**Requirement:** Repeat exactly the lines running from the first line of the data to the line containing "2. The patch server", both ends included, and nothing else; drop the pictures.

**Collected data:**
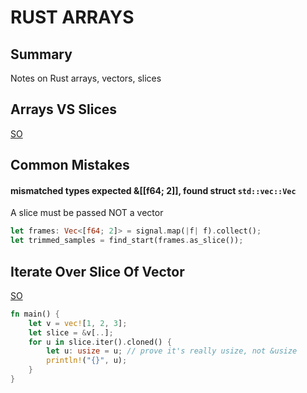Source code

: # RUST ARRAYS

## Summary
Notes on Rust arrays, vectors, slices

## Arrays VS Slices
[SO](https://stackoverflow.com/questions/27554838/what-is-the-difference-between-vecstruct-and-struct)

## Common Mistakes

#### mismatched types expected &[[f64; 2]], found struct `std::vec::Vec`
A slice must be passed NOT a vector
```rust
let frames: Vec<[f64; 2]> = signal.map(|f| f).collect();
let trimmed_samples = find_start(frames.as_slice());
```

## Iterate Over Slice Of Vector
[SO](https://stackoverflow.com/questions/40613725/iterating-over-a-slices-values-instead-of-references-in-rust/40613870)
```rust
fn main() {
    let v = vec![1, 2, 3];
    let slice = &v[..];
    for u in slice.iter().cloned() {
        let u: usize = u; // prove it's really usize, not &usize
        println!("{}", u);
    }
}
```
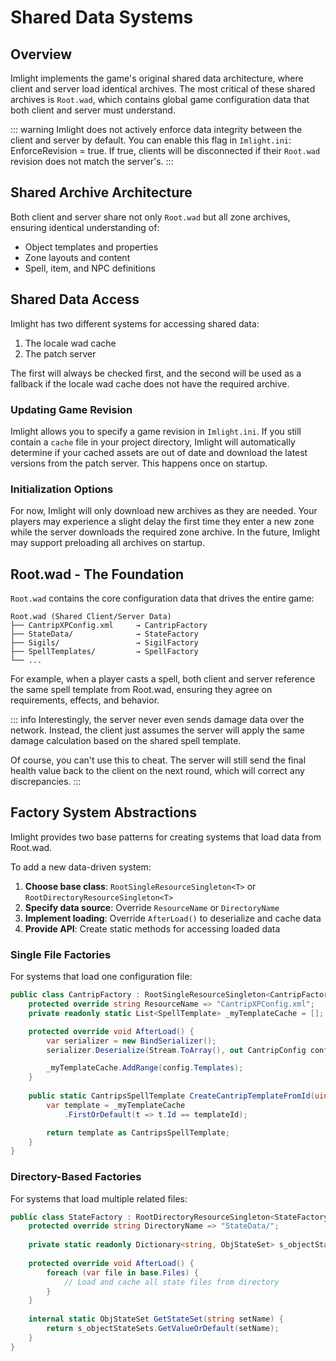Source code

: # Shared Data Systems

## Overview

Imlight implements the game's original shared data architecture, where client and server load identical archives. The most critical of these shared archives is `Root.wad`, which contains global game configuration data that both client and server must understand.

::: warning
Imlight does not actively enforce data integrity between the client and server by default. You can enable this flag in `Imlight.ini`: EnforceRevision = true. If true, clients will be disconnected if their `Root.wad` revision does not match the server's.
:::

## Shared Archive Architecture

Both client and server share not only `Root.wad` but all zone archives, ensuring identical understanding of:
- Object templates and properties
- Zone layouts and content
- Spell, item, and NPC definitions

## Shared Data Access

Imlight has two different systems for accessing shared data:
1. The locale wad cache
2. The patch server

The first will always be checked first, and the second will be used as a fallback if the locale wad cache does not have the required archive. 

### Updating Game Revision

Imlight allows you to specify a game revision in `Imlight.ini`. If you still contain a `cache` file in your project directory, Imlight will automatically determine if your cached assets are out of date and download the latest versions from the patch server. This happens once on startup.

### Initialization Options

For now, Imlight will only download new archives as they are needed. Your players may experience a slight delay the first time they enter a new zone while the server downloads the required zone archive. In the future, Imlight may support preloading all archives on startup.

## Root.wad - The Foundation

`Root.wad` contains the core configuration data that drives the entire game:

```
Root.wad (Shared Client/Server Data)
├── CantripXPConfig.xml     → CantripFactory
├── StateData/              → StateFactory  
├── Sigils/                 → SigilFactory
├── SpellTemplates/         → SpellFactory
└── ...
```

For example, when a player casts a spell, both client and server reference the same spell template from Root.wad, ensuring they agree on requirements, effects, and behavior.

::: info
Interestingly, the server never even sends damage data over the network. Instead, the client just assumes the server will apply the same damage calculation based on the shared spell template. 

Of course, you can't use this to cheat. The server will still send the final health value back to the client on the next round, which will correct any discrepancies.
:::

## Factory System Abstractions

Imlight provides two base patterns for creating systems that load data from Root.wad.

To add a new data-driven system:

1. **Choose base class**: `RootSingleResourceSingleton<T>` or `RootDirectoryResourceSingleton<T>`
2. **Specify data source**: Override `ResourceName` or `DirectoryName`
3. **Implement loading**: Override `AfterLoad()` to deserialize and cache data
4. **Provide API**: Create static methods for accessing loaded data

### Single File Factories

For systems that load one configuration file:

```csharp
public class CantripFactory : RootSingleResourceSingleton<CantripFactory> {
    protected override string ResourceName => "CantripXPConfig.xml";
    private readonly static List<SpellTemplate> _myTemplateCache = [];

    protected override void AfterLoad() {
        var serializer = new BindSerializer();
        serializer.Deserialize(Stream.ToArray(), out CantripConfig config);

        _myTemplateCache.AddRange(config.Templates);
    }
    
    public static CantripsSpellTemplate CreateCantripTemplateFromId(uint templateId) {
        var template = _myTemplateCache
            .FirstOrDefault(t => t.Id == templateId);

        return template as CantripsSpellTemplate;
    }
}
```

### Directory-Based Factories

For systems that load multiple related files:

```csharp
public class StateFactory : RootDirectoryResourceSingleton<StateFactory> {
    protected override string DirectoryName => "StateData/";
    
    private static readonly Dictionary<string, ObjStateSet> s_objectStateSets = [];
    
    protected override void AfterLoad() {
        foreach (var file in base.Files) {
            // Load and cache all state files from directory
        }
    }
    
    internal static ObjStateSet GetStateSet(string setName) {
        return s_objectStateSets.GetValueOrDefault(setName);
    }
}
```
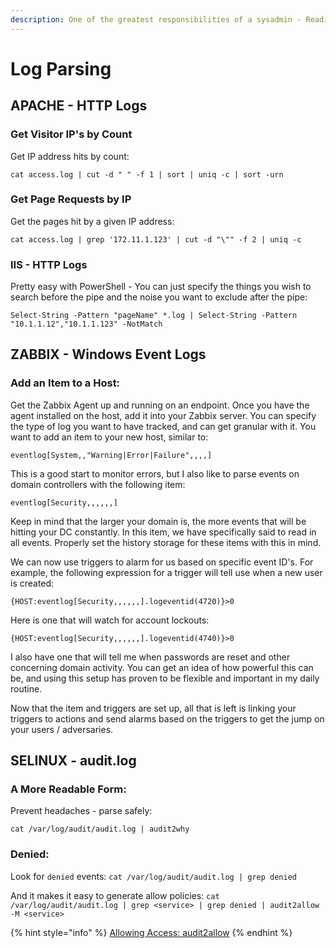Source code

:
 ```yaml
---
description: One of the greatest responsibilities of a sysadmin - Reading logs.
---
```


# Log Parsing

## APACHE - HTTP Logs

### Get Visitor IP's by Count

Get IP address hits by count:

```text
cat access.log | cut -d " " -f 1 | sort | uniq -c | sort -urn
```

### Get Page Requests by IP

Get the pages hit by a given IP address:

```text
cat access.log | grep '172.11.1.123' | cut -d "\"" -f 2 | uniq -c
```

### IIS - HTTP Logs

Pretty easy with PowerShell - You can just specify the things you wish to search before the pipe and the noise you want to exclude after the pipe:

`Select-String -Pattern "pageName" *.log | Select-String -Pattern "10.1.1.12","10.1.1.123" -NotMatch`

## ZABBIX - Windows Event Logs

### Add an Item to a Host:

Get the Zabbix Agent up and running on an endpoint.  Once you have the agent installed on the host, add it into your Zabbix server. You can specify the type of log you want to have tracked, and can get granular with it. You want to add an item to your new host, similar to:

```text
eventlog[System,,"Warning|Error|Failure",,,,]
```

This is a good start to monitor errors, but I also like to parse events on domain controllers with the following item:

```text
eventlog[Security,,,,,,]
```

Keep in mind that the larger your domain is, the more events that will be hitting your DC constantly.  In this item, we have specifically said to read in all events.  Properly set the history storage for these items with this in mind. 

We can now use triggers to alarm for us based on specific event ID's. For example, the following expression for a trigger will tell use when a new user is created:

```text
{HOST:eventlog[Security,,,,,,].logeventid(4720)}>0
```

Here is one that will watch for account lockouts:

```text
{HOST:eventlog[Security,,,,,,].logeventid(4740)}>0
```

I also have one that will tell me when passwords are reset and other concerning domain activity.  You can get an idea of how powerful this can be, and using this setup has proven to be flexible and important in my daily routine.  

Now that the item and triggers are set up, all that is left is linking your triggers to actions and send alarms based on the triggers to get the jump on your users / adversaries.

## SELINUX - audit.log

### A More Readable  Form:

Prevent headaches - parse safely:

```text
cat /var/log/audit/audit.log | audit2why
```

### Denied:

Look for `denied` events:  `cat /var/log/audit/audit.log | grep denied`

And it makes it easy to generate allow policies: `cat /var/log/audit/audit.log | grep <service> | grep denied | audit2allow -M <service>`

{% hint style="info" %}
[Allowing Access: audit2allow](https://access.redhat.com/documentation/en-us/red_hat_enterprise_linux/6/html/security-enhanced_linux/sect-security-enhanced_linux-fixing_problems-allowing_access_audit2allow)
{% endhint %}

**Response:**
Source code

: # RUST ARRAYS

## Summary
Notes on Rust arrays, vectors, slices

## Arrays VS Slices
[SO](https://stackoverflow.com/questions/27554838/what-is-the-difference-between-vecstruct-and-struct)

## Common Mistakes

#### mismatched types expected &[[f64; 2]], found struct `std::vec::Vec`
A slice must be passed NOT a vector
```rust
let frames: Vec<[f64; 2]> = signal.map(|f| f).collect();
let trimmed_samples = find_start(frames.as_slice());
```

## Iterate Over Slice Of Vector
[SO](https://stackoverflow.com/questions/40613725/iterating-over-a-slices-values-instead-of-references-in-rust/40613870)
```rust
fn main() {
    let v = vec![1, 2, 3];
    let slice = &v[..];
    for u in slice.iter().cloned() {
        let u: usize = u; // prove it's really usize, not &usize
        println!("{}", u);
    }
}
```
Source code

: # Shared Data Systems

## Overview

Imlight implements the game's original shared data architecture, where client and server load identical archives. The most critical of these shared archives is `Root.wad`, which contains global game configuration data that both client and server must understand.

::: warning
Imlight does not actively enforce data integrity between the client and server by default. You can enable this flag in `Imlight.ini`: EnforceRevision = true. If true, clients will be disconnected if their `Root.wad` revision does not match the server's.
:::

## Shared Archive Architecture

Both client and server share not only `Root.wad` but all zone archives, ensuring identical understanding of:
- Object templates and properties
- Zone layouts and content
- Spell, item, and NPC definitions

## Shared Data Access

Imlight has two different systems for accessing shared data:
1. The locale wad cache
2. The patch server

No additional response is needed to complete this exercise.